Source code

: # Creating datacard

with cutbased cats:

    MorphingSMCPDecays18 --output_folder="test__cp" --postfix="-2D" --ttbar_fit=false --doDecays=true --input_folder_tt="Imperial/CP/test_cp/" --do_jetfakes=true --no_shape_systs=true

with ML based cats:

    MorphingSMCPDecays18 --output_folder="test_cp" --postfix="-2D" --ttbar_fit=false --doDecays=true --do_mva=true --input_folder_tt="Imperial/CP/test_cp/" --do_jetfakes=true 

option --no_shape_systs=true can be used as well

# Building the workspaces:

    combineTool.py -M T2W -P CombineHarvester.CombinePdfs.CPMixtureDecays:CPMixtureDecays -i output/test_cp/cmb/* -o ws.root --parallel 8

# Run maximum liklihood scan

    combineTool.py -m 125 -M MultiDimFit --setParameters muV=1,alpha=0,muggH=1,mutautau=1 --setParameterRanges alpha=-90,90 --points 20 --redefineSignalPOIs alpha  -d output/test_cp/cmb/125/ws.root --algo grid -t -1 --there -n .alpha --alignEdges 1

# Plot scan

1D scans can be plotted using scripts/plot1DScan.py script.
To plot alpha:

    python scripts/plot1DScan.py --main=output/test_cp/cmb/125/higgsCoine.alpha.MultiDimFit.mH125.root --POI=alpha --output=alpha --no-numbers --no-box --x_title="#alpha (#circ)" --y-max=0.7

### GOAL OF THE EXERCISE
Exactly as written above, copy out all the records.

### TASK RESPONSE
Source code

: # Creating datacard

with cutbased cats:

    MorphingSMCPDecays18 --output_folder="test__cp" --postfix="-2D" --ttbar_fit=false --doDecays=true --input_folder_tt="Imperial/CP/test_cp/" --do_jetfakes=true --no_shape_systs=true

with ML based cats:

    MorphingSMCPDecays18 --output_folder="test_cp" --postfix="-2D" --ttbar_fit=false --doDecays=true --do_mva=true --input_folder_tt="Imperial/CP/test_cp/" --do_jetfakes=true 

option --no_shape_systs=true can be used as well

# Building the workspaces:

    combineTool.py -M T2W -P CombineHarvester.CombinePdfs.CPMixtureDecays:CPMixtureDecays -i output/test_cp/cmb/* -o ws.root --parallel 8

# Run maximum liklihood scan

    combineTool.py -m 125 -M MultiDimFit --setParameters muV=1,alpha=0,muggH=1,mutautau=1 --setParameterRanges alpha=-90,90 --points 20 --redefineSignalPOIs alpha  -d output/test_cp/cmb/125/ws.root --algo grid -t -1 --there -n .alpha --alignEdges 1

# Plot scan

1D scans can be plotted using scripts/plot1DScan.py script.
To plot alpha:

    python scripts/plot1DScan.py --main=output/test_cp/cmb/125/higgsCoine.alpha.MultiDimFit.mH125.root --POI=alpha --output=alpha --no-numbers --no-box --x_title="#alpha (#circ)" --y-max=0.7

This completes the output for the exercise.